(Stored data)

━━━━━━━━━━━━━━━━━━━━━━━━━━━━━━

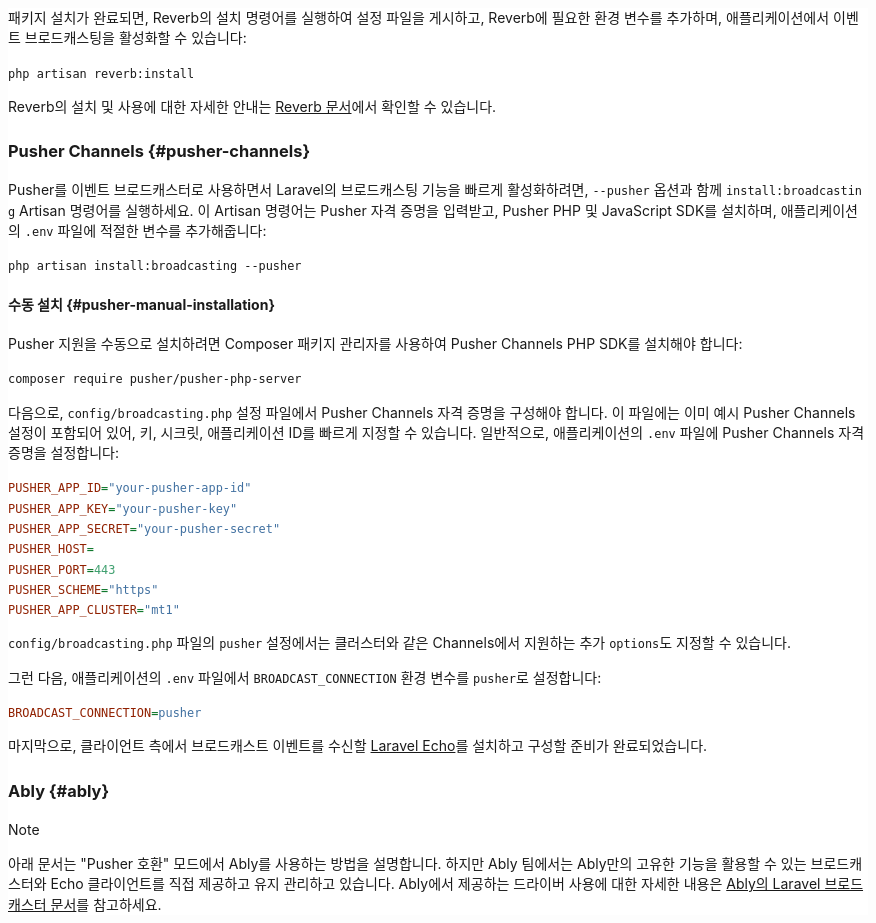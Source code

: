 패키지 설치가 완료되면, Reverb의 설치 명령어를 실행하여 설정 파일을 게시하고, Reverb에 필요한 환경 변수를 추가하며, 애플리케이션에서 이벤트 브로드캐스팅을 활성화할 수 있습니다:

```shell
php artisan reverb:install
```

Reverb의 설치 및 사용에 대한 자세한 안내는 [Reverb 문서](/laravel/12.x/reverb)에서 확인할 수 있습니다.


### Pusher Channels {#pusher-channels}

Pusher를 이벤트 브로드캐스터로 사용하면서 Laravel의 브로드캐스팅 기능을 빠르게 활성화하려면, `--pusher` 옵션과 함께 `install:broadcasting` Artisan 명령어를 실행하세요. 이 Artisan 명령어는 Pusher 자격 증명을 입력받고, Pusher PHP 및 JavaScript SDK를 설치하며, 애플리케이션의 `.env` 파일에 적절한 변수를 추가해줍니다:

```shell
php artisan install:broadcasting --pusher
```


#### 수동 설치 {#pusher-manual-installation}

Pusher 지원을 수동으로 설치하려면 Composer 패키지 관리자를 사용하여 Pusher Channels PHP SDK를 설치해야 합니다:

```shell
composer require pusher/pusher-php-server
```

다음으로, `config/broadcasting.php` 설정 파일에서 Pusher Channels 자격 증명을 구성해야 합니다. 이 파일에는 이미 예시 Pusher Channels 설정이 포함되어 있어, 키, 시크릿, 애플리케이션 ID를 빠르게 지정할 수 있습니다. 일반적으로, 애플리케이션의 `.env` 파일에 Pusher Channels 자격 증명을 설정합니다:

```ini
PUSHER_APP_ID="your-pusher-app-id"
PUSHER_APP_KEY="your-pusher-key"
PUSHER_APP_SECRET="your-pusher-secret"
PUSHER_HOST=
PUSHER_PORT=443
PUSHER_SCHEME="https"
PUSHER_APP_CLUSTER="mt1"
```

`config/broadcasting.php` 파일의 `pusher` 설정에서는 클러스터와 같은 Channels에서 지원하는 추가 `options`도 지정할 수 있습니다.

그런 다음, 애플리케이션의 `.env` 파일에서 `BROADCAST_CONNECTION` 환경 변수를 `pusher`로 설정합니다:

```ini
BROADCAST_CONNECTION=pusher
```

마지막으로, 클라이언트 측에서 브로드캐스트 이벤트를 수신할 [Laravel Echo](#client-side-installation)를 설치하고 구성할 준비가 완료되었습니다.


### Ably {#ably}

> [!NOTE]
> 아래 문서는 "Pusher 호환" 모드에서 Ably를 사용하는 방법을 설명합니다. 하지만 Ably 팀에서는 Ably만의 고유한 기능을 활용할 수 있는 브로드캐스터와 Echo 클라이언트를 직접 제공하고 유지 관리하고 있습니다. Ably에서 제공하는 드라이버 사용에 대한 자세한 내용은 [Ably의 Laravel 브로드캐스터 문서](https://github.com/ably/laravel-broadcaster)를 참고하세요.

━━━━━━━━━━━━━━━━━━━━━━━━━━━━━━

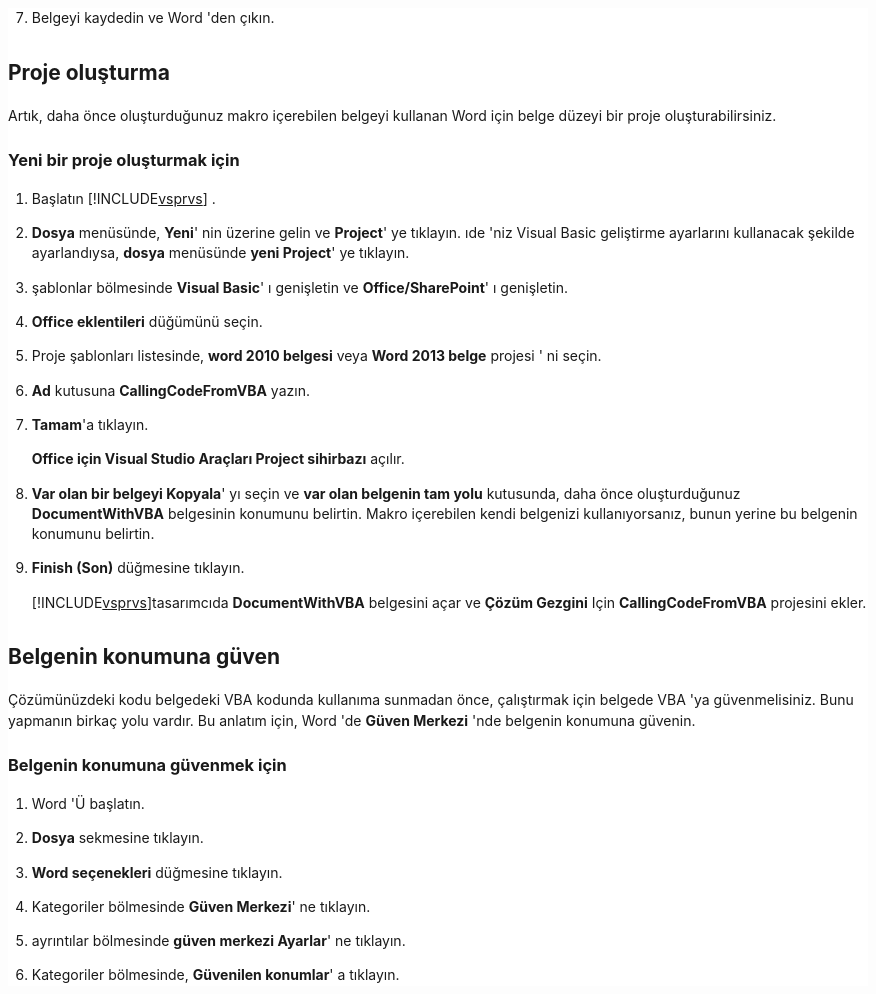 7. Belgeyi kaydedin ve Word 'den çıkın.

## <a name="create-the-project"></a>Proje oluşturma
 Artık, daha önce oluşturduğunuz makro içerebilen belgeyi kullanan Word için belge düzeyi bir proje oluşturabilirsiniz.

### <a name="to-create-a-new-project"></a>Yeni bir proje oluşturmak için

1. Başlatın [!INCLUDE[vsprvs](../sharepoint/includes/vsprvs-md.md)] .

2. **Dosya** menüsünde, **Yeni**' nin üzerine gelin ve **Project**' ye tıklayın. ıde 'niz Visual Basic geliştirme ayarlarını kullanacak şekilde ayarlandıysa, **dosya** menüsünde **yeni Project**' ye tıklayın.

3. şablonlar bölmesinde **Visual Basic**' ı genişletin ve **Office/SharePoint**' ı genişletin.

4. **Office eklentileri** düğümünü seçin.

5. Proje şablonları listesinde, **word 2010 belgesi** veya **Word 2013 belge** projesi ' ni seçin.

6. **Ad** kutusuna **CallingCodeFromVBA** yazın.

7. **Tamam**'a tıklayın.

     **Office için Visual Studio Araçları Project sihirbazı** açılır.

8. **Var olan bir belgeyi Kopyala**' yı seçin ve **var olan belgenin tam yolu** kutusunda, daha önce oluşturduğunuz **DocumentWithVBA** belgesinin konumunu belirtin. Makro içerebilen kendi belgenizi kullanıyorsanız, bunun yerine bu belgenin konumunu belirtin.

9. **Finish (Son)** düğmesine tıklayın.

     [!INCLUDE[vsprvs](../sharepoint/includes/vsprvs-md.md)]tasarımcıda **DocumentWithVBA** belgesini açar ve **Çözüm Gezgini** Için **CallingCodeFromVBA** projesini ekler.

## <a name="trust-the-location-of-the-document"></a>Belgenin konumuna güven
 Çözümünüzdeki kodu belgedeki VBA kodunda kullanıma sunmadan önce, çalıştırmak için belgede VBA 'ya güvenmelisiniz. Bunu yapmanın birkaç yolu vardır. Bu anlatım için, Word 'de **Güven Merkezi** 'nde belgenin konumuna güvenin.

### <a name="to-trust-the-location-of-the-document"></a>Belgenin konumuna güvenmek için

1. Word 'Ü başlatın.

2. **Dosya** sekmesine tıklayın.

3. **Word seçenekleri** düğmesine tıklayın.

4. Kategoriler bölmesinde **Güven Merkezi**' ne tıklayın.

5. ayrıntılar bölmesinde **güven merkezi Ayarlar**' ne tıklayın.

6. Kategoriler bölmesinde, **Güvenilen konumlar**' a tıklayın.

━━━━━━━━━━━━━━━━━━━━━━━━━━━━━━

ASSIGNMENT – Across the data, pull every line containing the string "önce".

OUTPUT FOR THIS TASK –
 Artık, daha önce oluşturduğunuz makro içerebilen belgeyi kullanan Word için belge düzeyi bir proje oluşturabilirsiniz.
8. **Var olan bir belgeyi Kopyala**' yı seçin ve **var olan belgenin tam yolu** kutusunda, daha önce oluşturduğunuz **DocumentWithVBA** belgesinin konumunu belirtin. Makro içerebilen kendi belgenizi kullanıyorsanız, bunun yerine bu belgenin konumunu belirtin.
 Çözümünüzdeki kodu belgedeki VBA kodunda kullanıma sunmadan önce, çalıştırmak için belgede VBA 'ya güvenmelisiniz. Bunu yapmanın birkaç yolu vardır. Bu anlatım için, Word 'de **Güven Merkezi** 'nde belgenin konumuna güvenin.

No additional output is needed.